Slide 1
Neural networks are built out of a series of neuron layers. Where each layer is essentially performing a dot product with a vector of inputs and a matrix of weights. In computing terms this operation is called Multiply and Accumulate. To make a neural network accelerator, we just want to do this operation as fast and efficiently as possible.

Slide 2
So what our chip does is it uses a standard 8T SRAM to act as an accelerator for the input layer of an image classifier. We first take our 5b pixels and generate a PWM pulse on each RWL that reflects the intensity of the pixel. The bit-cells will see the PWM pulse and discharge one of the two differential bit-lines based on the stored weight. This is the multiply operation. The total discharge in each bit-line is summed up in parallel since they all get activated at the same time. This is the accumulate operation.

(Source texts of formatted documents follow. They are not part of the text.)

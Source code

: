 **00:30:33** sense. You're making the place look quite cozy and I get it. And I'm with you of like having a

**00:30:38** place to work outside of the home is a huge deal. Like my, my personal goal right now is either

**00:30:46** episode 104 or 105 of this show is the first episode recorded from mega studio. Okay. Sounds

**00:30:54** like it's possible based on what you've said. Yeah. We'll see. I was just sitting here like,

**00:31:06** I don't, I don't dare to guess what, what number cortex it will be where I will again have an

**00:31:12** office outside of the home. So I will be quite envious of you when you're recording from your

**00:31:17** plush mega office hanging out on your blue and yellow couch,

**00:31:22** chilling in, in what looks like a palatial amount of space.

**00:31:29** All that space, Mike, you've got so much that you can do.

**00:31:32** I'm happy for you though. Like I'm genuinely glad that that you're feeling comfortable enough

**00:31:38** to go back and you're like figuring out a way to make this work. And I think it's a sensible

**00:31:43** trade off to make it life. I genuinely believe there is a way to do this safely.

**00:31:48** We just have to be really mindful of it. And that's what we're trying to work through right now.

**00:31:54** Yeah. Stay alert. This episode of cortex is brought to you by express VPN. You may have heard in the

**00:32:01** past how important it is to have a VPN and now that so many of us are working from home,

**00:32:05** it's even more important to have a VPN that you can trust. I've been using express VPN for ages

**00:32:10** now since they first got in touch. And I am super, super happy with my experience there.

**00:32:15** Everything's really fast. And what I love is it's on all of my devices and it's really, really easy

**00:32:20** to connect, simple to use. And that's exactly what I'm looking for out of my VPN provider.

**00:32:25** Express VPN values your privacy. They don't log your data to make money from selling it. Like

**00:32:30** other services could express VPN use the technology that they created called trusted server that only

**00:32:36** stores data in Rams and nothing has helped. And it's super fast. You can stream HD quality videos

The weights come from software based ML training. Needing continuous writes to update the weights. But once they are trained, they will persist and can be used for many operations.

Slide 3
This diagram shows what a does bit-cell visually. When there is an input pulse of 0, neither of the bit-lines will discharge. When there is a non-zero pulse and the weight is +1, RBL will discharge. And the opposite happens when the weight is -1. Again this happens in parallel across the whole SRAM, so in 1 cycle you get 1 MAC operation, or about 10000 ALU operations.